Com o desenvolvimento do ecossistema que reúne estes fatores, o ambiente foi ganhando nuances cada vez mais específicas. Em uma determinada época era possível separar cada linguagem, associada à plataforma que melhor lhe coubesse e ainda dialogasse com o momento mais adequado do dia para consumo. A própria mobilidade, descrita inicialmente a partir do transistor e também do áudio, como linguagem que permite a simultaneidade, oferece na sua transformação, que chega aos smartphones, múltiplas possibilidades, cruzando horários, lugares e especialmente interesses. Neste avançar, que vai somando camadas de oferta e apropriação, constroem-se os hábitos e na mesma medida se constitui a cultura.
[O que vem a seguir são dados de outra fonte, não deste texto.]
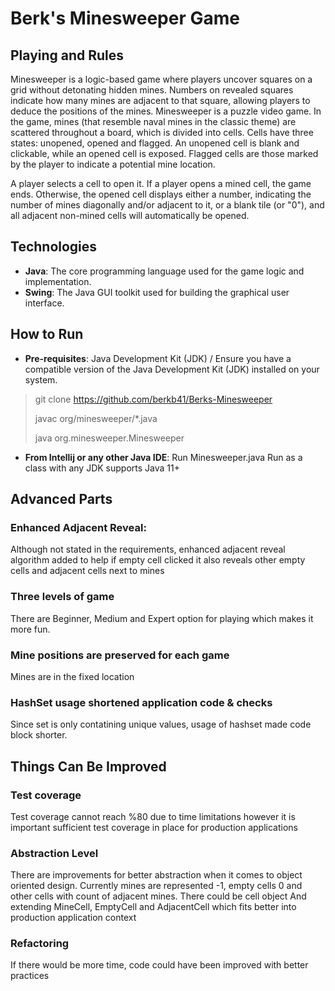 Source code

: # Berk's Minesweeper Game

## Playing and Rules
Minesweeper is a logic-based game where players uncover squares on a grid without detonating hidden mines. 
Numbers on revealed squares indicate how many mines are adjacent to that square, allowing players to deduce the positions of the mines.
Minesweeper is a puzzle video game. In the game, mines (that resemble naval mines in the classic theme) are scattered throughout a board, which is divided into cells. Cells have three states: unopened, opened and flagged. An unopened cell is blank and clickable, while an opened cell is exposed. 
Flagged cells are those marked by the player to indicate a potential mine location.

A player selects a cell to open it. If a player opens a mined cell, the game ends. 
Otherwise, the opened cell displays either a number, indicating the number of mines diagonally and/or adjacent to it, or a blank tile (or "0"), and all adjacent non-mined cells will automatically be opened. 

## Technologies
- **Java**: The core programming language used for the game logic and implementation.
- **Swing**: The Java GUI toolkit used for building the graphical user interface.

## How to Run
- **Pre-requisites**: Java Development Kit (JDK) / Ensure you have a compatible version of the Java Development Kit (JDK) installed on your system.

> git clone https://github.com/berkb41/Berks-Minesweeper
>
> javac org/minesweeper/*.java
>
> java org.minesweeper.Minesweeper

- **From Intellij or any other Java IDE**: Run Minesweeper.java Run as a class with any JDK supports Java 11+

## Advanced Parts
### Enhanced Adjacent Reveal:
Although not stated in the requirements, enhanced adjacent reveal algorithm added to help if empty cell clicked it also reveals other empty cells and adjacent cells next to mines

### Three levels of game
There are Beginner, Medium and Expert option for playing which makes it more fun.

### Mine positions are preserved for each game
Mines are in the fixed location

### HashSet usage shortened application code & checks
Since set is only contatining unique values, usage of hashset made code block shorter.

## Things Can Be Improved

### Test coverage
Test coverage cannot reach %80 due to time limitations however it is important sufficient test coverage in place for production applications

### Abstraction Level
There are improvements for better abstraction when it comes to object oriented design. Currently mines are represented -1, empty cells 0 and other cells with count of adjacent mines. There could be cell object
And extending MineCell, EmptyCell and AdjacentCell which fits better into production application context

### Refactoring
If there would be more time, code could have been improved with better practices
Logan (2019) discute as transformações da existência na mídia, a partir do conceito original de McLuhan. O autor descreve uma reviravolta, a partir da mídia digital, e defende que neste ambiente os sujeitos se tornam uma extensão, pois seus dados são recolhidos e usados em múltiplos interesses, levando inclusive a questionamentos sobre as implicações da perda de privacidade. Neste ponto Logan (2019) faz uma aproximação com a ideia de utensílios usados pela humanidade ao longo da história, como extensões do próprio organismo, para suprir lacunas, com existência independente. Os sujeitos, por intermédio dos seus próprios dados, circulam no processo, reduzindo a dimensão da extensão e ampliando a existência como conteúdo.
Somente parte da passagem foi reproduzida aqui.